Build a Better Featured Lens Module

It lets you do three things a regular Featured Lens Module can’t:

  • Feature more than 5 lenses in the same list.
  • Feature lenses in a fixed order.
  • Write a blurb before and after the featured lenses without getting cut off in mid-sentence (doncha hate that?)

Meanwhile, I'm still waiting for somebody to find the Easter Egg on my Amazing Nessie Photo, where I am offering $5 to the first person who proves (without any doubt whatsoever) that it's fake. Whoever does so is going to get a chuckle, hopefully.

Because a fool and her money are soon parted, and I am actually trying to teach a lesson with that lens, I will give an enormous clue:

PHOTOSHOP SEES MORE THAN MEETS THE EYE... :D

Dog Medicine Side Effects: A Plug for a Good Lens

Flowergardener is one of many, many great Lensmasters.

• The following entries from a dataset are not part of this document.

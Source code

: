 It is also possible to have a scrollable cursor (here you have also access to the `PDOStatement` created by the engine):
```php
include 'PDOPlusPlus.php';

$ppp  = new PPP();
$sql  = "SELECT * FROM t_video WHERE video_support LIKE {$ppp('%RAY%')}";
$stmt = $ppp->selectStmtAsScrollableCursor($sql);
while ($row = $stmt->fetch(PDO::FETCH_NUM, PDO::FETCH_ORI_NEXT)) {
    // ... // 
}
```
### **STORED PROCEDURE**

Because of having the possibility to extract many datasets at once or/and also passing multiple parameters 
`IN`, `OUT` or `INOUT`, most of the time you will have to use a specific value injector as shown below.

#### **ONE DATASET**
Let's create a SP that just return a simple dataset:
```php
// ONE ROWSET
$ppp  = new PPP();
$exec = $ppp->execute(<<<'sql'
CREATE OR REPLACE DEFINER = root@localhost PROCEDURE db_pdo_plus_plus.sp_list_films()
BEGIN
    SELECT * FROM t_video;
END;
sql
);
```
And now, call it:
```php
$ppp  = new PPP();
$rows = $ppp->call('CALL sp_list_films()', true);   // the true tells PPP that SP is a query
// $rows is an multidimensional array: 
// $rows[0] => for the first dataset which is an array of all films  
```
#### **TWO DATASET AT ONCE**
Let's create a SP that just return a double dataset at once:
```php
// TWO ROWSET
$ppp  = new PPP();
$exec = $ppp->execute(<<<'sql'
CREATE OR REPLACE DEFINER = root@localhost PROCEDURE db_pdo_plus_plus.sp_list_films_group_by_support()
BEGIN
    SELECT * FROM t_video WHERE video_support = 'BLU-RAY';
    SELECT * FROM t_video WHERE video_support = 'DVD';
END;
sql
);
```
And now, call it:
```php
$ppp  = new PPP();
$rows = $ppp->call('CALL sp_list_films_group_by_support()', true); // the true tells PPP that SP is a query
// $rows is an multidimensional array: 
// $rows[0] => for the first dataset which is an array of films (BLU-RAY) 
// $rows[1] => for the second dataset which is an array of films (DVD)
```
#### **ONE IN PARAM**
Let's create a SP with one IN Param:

About a month ago she reported a bizarre case of webpage traffic hijacking. Someone's managed to divert a TON of traffic from one of her lenses to a spam webpage. Their page has NOTHING to do with her topic. I can’t understand how they did it, and I’m not going to give them an atom of link juice by identifying the site, but the spam page is still up and is still diverting traffic.

I think this is dirty and rotten and low. So, what little I can do is point links back where they belong:

Dog Medicine Side Effects

I'm a cat person, as should be obvious, but I approve of any lens that helps pet owners look after the health of their dogs, cats, or animal companions.